[Records excerpted from a collection]
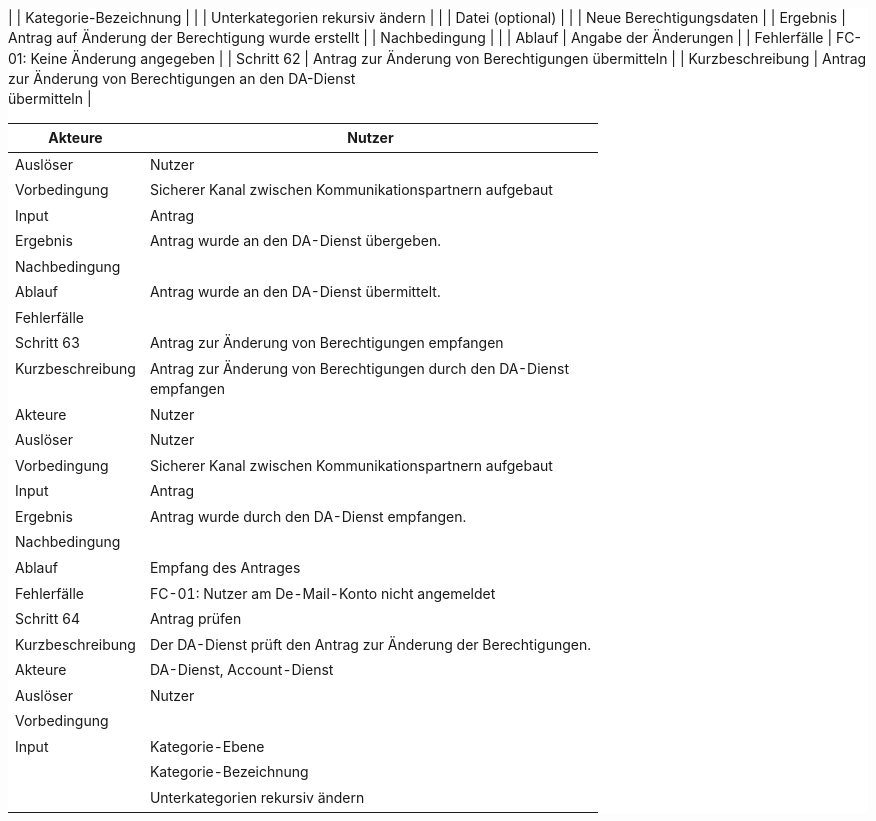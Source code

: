 |                  | Kategorie-Bezeichnung                                                                                                       |
|                  | Unterkategorien rekursiv ändern                                                                                             |
|                  | Datei (optional)                                                                                                            |
|                  | Neue Berechtigungsdaten                                                                                                     |
| Ergebnis         | Antrag auf Änderung der Berechtigung wurde erstellt                                                                         |
| Nachbedingung    |                                                                                                                             |
| Ablauf           | Angabe der Änderungen                                                                                                       |
| Fehlerfälle      | FC-01: Keine Änderung angegeben                                                                                             |
| Schritt 62       | Antrag zur Änderung von Berechtigungen übermitteln                                                                          |
| Kurzbeschreibung | Antrag zur Änderung von Berechtigungen an den DA-Dienst<br>übermitteln                                                      |

<span id="page-47-0"></span>

| Akteure          | Nutzer                                                                  |
|------------------|-------------------------------------------------------------------------|
| Auslöser         | Nutzer                                                                  |
| Vorbedingung     | Sicherer Kanal zwischen Kommunikationspartnern aufgebaut                |
| Input            | Antrag                                                                  |
| Ergebnis         | Antrag wurde an den DA-Dienst übergeben.                                |
| Nachbedingung    |                                                                         |
| Ablauf           | Antrag wurde an den DA-Dienst übermittelt.                              |
| Fehlerfälle      |                                                                         |
| Schritt 63       | Antrag zur Änderung von Berechtigungen empfangen                        |
| Kurzbeschreibung | Antrag zur Änderung von Berechtigungen durch den DA-Dienst<br>empfangen |
| Akteure          | Nutzer                                                                  |
| Auslöser         | Nutzer                                                                  |
| Vorbedingung     | Sicherer Kanal zwischen Kommunikationspartnern aufgebaut                |
| Input            | Antrag                                                                  |
| Ergebnis         | Antrag wurde durch den DA-Dienst empfangen.                             |
| Nachbedingung    |                                                                         |
| Ablauf           | Empfang des Antrages                                                    |
| Fehlerfälle      | FC-01: Nutzer am De-Mail-Konto nicht angemeldet                         |
| Schritt 64       | Antrag prüfen                                                           |
| Kurzbeschreibung | Der DA-Dienst prüft den Antrag zur Änderung der Berechtigungen.         |
| Akteure          | DA-Dienst, Account-Dienst                                               |
| Auslöser         | Nutzer                                                                  |
| Vorbedingung     |                                                                         |
| Input            | Kategorie-Ebene                                                         |
|                  | Kategorie-Bezeichnung                                                   |
|                  | Unterkategorien rekursiv ändern                                         |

** Problem requirements **
From the records above, print exactly the lines that run from the line with "Angabe der Änderungen" to the line with "von Berechtigungen übermitteln", inclusive.

** Response area **
| Ablauf           | Angabe der Änderungen                                                                                                       |
| Fehlerfälle      | FC-01: Keine Änderung angegeben                                                                                             |
| Schritt 62       | Antrag zur Änderung von Berechtigungen übermitteln                                                                          |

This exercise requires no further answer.